For the last year and a half I lead a strategic planning process involving physicians, nurses, managers, and overseen by a lay strategic planning committee. We set a vision for the decade ahead to be recognized among the nation's best healthcare systems. But in adding these four words to our mission statement we have the potential to dramatically change our organization and our patient experience: "...within a healing culture." By pursuing the field of integrative medicine we make the psychological and spiritual aspects of treatment symmetrical with our medical and surgical interventions. As we teach "cultural competence" we recognize that every patient and their family bring their own values and heritage to the healing process, and our providers need sensitivity to their needs and expectations.
Results are mixed: growth is tempered by a difficult economy where many postpone needed elective and even emergent procedures because of lack of insurance coverage. We are challenged by cutbacks in state-funded programs in behavioral health and charity care subsidy, and fewer safety net alternatives. Balancing cost, quality and access is difficult. With uncertain reimbursement facing our hospitals, outpatient programs, and physicians the challenge of guiding our future is complex. At the same time, an enhanced role and coverage for prevention, including psychological services has great potential. And the promise of insurance coverage for 32 million people will provide new opportunities and challenges.

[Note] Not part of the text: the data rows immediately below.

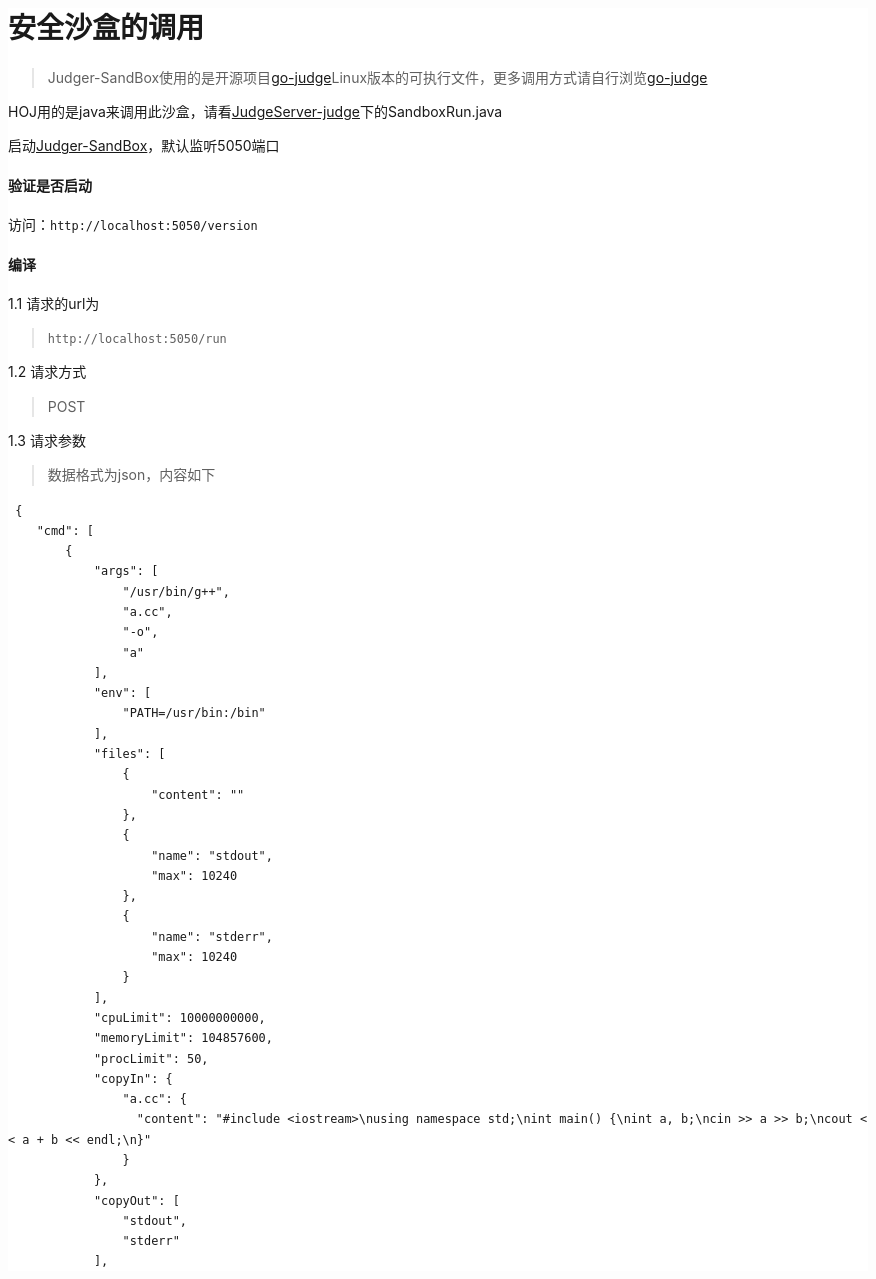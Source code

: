 # 安全沙盒的调用

> Judger-SandBox使用的是开源项目[go-judge](https://github.com/criyle/go-judge)Linux版本的可执行文件，更多调用方式请自行浏览[go-judge](https://github.com/criyle/go-judge)

HOJ用的是java来调用此沙盒，请看[JudgeServer-judge](https://gitee.com/himitzh0730/hoj/tree/master/hoj-springboot/JudgeServer/src/main/java/top/hcode/hoj/judge)下的SandboxRun.java

启动[Judger-SandBox](https://gitee.com/himitzh0730/hoj/blob/master/judger/Judger-SandBox)，默认监听5050端口

#### 验证是否启动

访问：`http://localhost:5050/version`

#### 编译

1.1 请求的url为 

> `http://localhost:5050/run`

1.2 请求方式

> POST

1.3 请求参数

> 数据格式为json，内容如下

```shell
 {
    "cmd": [
        {
            "args": [
                "/usr/bin/g++", 
                "a.cc", 
                "-o", 
                "a"
            ], 
            "env": [
                "PATH=/usr/bin:/bin"
            ], 
            "files": [
                {
                    "content": ""
                }, 
                {
                    "name": "stdout", 
                    "max": 10240
                }, 
                {
                    "name": "stderr", 
                    "max": 10240
                }
            ], 
            "cpuLimit": 10000000000, 
            "memoryLimit": 104857600, 
            "procLimit": 50, 
            "copyIn": {
                "a.cc": {
                  "content": "#include <iostream>\nusing namespace std;\nint main() {\nint a, b;\ncin >> a >> b;\ncout << a + b << endl;\n}"
                }
            }, 
            "copyOut": [
                "stdout", 
                "stderr"
            ], 
```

All three of us are challenged to "fit in" to complex organizations, competing value systems, and finding methodological compromises. We intervene at different ecological and systems perspectives-Rebecca with understanding health determinants within neighborhoods, David in cancer prevention and control programs, and Bill at the institutional levels of vision, mission and values. In common are many of the guiding principles of community psychology: participant conceptualization, prevention and promotion, multilevel analysis and action, creating locally useful products, and a commitment to strengthening the settings in which we work [Elias, SCRA President's Blog, 2010.]
There are exciting opportunities for community psychologists in healthcare- at the provider level, government planning and regulatory agencies, consulting firms, pharmaceutical companies, insurance plans, and policy organizations. Our "value proposition" [TCP, Spring 2009] makes us a good fit. Be prepared to use all of your skills and a great deal of patience as you deal with organizations and professionals who both share and contrast with the values that guide our profession.